President Barack Obama’s bipartisan National Commission on Fiscal Responsibility and Reform meets for the first time tomorrow, its 18 members tasked with addressing the knotty issue of the federal government’s middle- and long-term budget deficits. The immediate premise for the commission is an accounting problem: how to make the government’s books start to add up. But what is truly at stake is the economic prosperity and security of our nation and its people, as well as the quality and breadth of important public services on which we all rely.

Our country’s success in achieving our national goals is, in no small measure, determined by how we spend and tax—by key investments ranging from national defense to higher education, from scientific research to retirement security. In the end, the exercise the commission is undertaking is as much about the opportunities and security that America offers all of us as it is about dollars and cents.

As an accounting problem the commission’s task is substantial. Even after we get past the current very large deficits caused by the fiscal policies of the 2000s and magnified since 2007 by the Great Recession, the total federal budget deficit is currently projected to top $1 trillion in 2018 and never get any lower.
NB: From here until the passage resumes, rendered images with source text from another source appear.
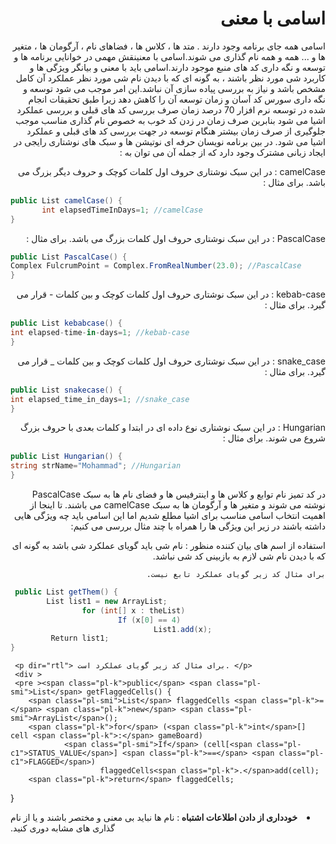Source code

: <div dir="rtl">

# اسامی با معنی

اسامی همه جای برنامه وجود دارند . متد ها ، کلاس ها ، فضاهای نام ، آرگومان ها ، متغیر ها و ... همه و همه نام گذاری می شوند.اسامی با معنینقش مهمی در خوانایی برنامه ها و توسعه و نگه داری کد های منبع موجود دارند.اسامی باید با معنی و بیانگر ویژگی ها و کاربرد شی مورد نظر باشند ، به گونه ای که با دیدن نام شی مورد نظر عملکرد آن کامل مشخص باشد و نیاز به بررسی پیاده سازی آن نباشد.این امر موجب می شود توسعه و نگه داری سورس کد آسان و زمان توسعه آن را کاهش دهد زیرا طبق تحقیقات انجام شده در توسعه نرم افزار 70 درصد زمان صرف بررسی کد های قبلی و بررسی عملکرد اشیا می شود بنابرین صرف زمان در زدن کد خوب به خصوص نام گذاری مناسب موجب جلوگیری از صرف زمان بیشتر هنگام توسعه در جهت بررسی کد های قبلی و عملکرد اشیا می شود.
در بین برنامه نویسان حرفه ای نوتیشن ها و سبک های نوشتاری رایجی در ایجاد زبانی مشترک وجود دارد که از جمله آن می توان به :

  camelCase : در این سبک نوشتاری حروف اول کلمات کوچک و حروف دیگر بزرگ می باشد. برای مثال :
 </div>  
 
 ```csharp
 public List camelCase() {
        int elapsedTimeInDays=1; //camelCase 
 }
 ```
 
  <div dir="rtl">
  PascalCase  : در این سبک نوشتاری حروف اول کلمات بزرگ می باشد. برای مثال :  
  </div> 
  
  ```csharp
  public List PascalCase() {
  Complex FulcrumPoint = Complex.FromRealNumber(23.0); //PascalCase
  }
  ```
  
  <div dir="rtl">
  kebab-case : در این سبک نوشتاری حروف اول کلمات کوچک و بین کلمات  - قرار می گیرد. برای مثال :
  </div> 
  
  ```csharp
  public List kebabcase() {
  int elapsed-time-in-days=1; //kebab-case
  }
  ```
  
  <div dir="rtl">
  snake_case : در این سبک نوشتاری حروف اول کلمات کوچک و بین کلمات _ قرار می گیرد. برای مثال :
  </div> 
  
  ```csharp
  public List snakecase() {
  int elapsed_time_in_days=1; //snake_case 
  }
  ```
  
  <div dir="rtl">
  Hungarian  : در این سبک نوشتاری نوع داده ای در ابتدا و کلمات بعدی با حروف بزرگ شروع می شوند. برای مثال :
  </div> 
  
  ```csharp
  public List Hungarian() {
  string strName="Mohammad"; //Hungarian
  }
  ```
  

  <div dir="rtl">
     در کد تمیز نام توابع و کلاس ها و اینترفیس ها و فضای نام ها به سبک PascalCase نوشته می شوند و متغیر ها و آرگومان ها به سبک camelCase می باشند. 
    تا اینجا از اهمیت انتخاب اسامی مناسب برای اشیا مطلع شدیم اما این اسامی باید چه ویژگی هایی داشته باشند در زیر این ویژگی ها را همراه با چند مثال بررسی می کنیم: 
  
  
   استفاده از اسم های بیان کننده منظور  : نام شی باید گویای عملکرد شی باشد به گونه ای که با دیدن نام شی  لازم به بازبینی کد شی نباشد.
     
    برای مثال کد زیر گویای عملکرد تابع نیست. 
  </div>
  
```csharp
 public List getThem() {
        List list1 = new ArrayList;
                for (int[] x : theList)
                        If (x[0] == 4)
                                List1.add(x);
         Return list1;
}
```


     <p dir="rtl"> برای مثال کد زیر گویای عملکرد است. </p>
     <div >   
     <pre ><span class="pl-k">public</span> <span class="pl-smi">List</span> getFlaggedCells() {
        <span class="pl-smi">List</span> flaggedCells <span class="pl-k">=</span> <span class="pl-k">new</span> <span class="pl-smi">ArrayList</span>();
        <span class="pl-k">for</span> (<span class="pl-k">int</span>[] cell <span class="pl-k">:</span> gameBoard)
                <span class="pl-smi">If</span> (cell[<span class="pl-c1">STATUS_VALUE</span>] <span class="pl-k">==</span> <span class="pl-c1">FLAGGED</span>)
                        flaggedCells<span class="pl-k">.</span>add(cell);
        <span class="pl-k">return</span> flaggedCells;
}</pre>
    </div>
      </li>
       <li dir="rtl"> <strong> خودداری از دادن اطلاعات اشتباه </strong> : نام ها نباید بی معنی و مختصر باشند و یا از نام گذاری های مشابه دوری کنید. </li>
    </ul>
   </div>

</div>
That means sustained deficits at the unsustainable level of over 5 percent of our national gross domestic product. It means the government’s publicly held debt obligations will top 90 percent of GDP by the end of the decade—the highest level as a share of the economy since 1948.

The presidential order creating the new commission divides the problem into one very specific instruction to the commissioners and one less specific one. The more specific charge is to propose recommendations that by 2015 would bring the federal budget to primary balance, which means that total tax revenues must match total spending except for interest payments on the national debt. Congressional Budget Office analyses suggest this would require closing a 2015 budget gap of about $250 billion. Beyond 2015, the commission has a less specific goal: to “propose recommendations that meaningfully improve the long-run fiscal outlook.”

The ultimate test for the commission will, however, be whether it can make the tax and spending numbers add up in a way that best serves our country’s future while garnering the support of the commission’s diverse membership. To achieve this, we believe the core questions for the commission can be distilled to six:

  • How do we make government more efficient and productive to achieve savings and better serve the American public?
  • How do we spur economic growth?
  • How can we bring the defense budget into alignment with fiscal realities while meeting our 21st century national security needs?
  • How can we achieve critical savings in the health care arena?
  • Can changes to Social Security be a part of the solution?
  • Can we increase tax revenues?

Let’s address each of these in turn.

How do we make government more efficient and productive to achieve savings and better serve the American public?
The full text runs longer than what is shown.